(Plain-text document sources)
+++
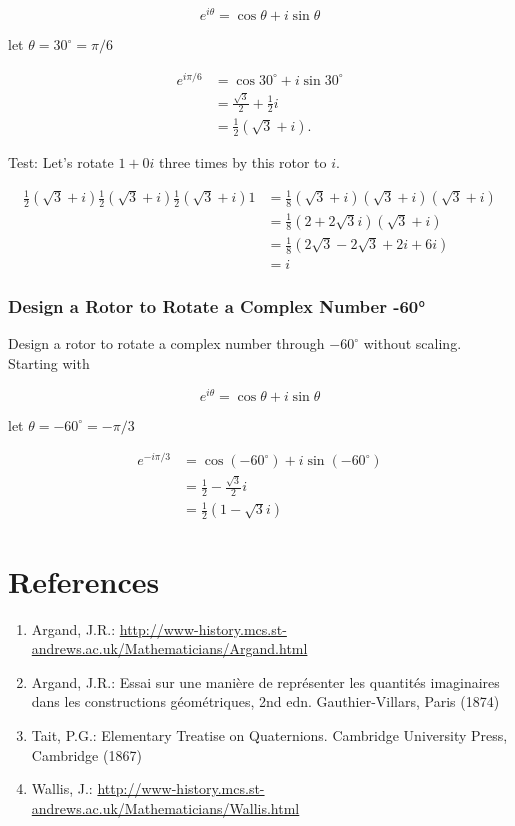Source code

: \documentclass[10pt]{article}
\begin{document}
$$
e^{i \theta}=\cos \theta+i \sin \theta
$$

let $\theta=30^{\circ}=\pi / 6$

$$
\begin{aligned}
e^{i \pi / 6} & =\cos 30^{\circ}+i \sin 30^{\circ} \\
& =\frac{\sqrt{3}}{2}+\frac{1}{2} i \\
& =\frac{1}{2}(\sqrt{3}+i) .
\end{aligned}
$$

Test: Let's rotate $1+0 i$ three times by this rotor to $i$.

$$
\begin{aligned}
\frac{1}{2}(\sqrt{3}+i) \frac{1}{2}(\sqrt{3}+i) \frac{1}{2}(\sqrt{3}+i) 1 & =\frac{1}{8}(\sqrt{3}+i)(\sqrt{3}+i)(\sqrt{3}+i) \\
& =\frac{1}{8}(2+2 \sqrt{3} i)(\sqrt{3}+i) \\
& =\frac{1}{8}(2 \sqrt{3}-2 \sqrt{3}+2 i+6 i) \\
& =i
\end{aligned}
$$

\subsubsection{Design a Rotor to Rotate a Complex Number -60°}
Design a rotor to rotate a complex number through $-60^{\circ}$ without scaling. Starting with

$$
e^{i \theta}=\cos \theta+i \sin \theta
$$

let $\theta=-60^{\circ}=-\pi / 3$

$$
\begin{aligned}
e^{-i \pi / 3} & =\cos \left(-60^{\circ}\right)+i \sin \left(-60^{\circ}\right) \\
& =\frac{1}{2}-\frac{\sqrt{3}}{2} i \\
& =\frac{1}{2}(1-\sqrt{3} i)
\end{aligned}
$$

\section{References}
\begin{enumerate}
  \item Argand, J.R.: \href{http://www-history.mcs.st-andrews.ac.uk/Mathematicians/Argand.html}{http://www-history.mcs.st-andrews.ac.uk/Mathematicians/Argand.html}

  \item Argand, J.R.: Essai sur une manière de représenter les quantités imaginaires dans les constructions géométriques, 2nd edn. Gauthier-Villars, Paris (1874)

  \item Tait, P.G.: Elementary Treatise on Quaternions. Cambridge University Press, Cambridge (1867)

  \item Wallis, J.: \href{http://www-history.mcs.st-andrews.ac.uk/Mathematicians/Wallis.html}{http://www-history.mcs.st-andrews.ac.uk/Mathematicians/Wallis.html}

\end{enumerate}
\end{document}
+++
- **Your objective**
Read through the entries above and copy each line that has the string "html" in it.

- **Task response**
  \item Argand, J.R.: \href{http://www-history.mcs.st-andrews.ac.uk/Mathematicians/Argand.html}{http://www-history.mcs.st-andrews.ac.uk/Mathematicians/Argand.html}
  \item Wallis, J.: \href{http://www-history.mcs.st-andrews.ac.uk/Mathematicians/Wallis.html}{http://www-history.mcs.st-andrews.ac.uk/Mathematicians/Wallis.html}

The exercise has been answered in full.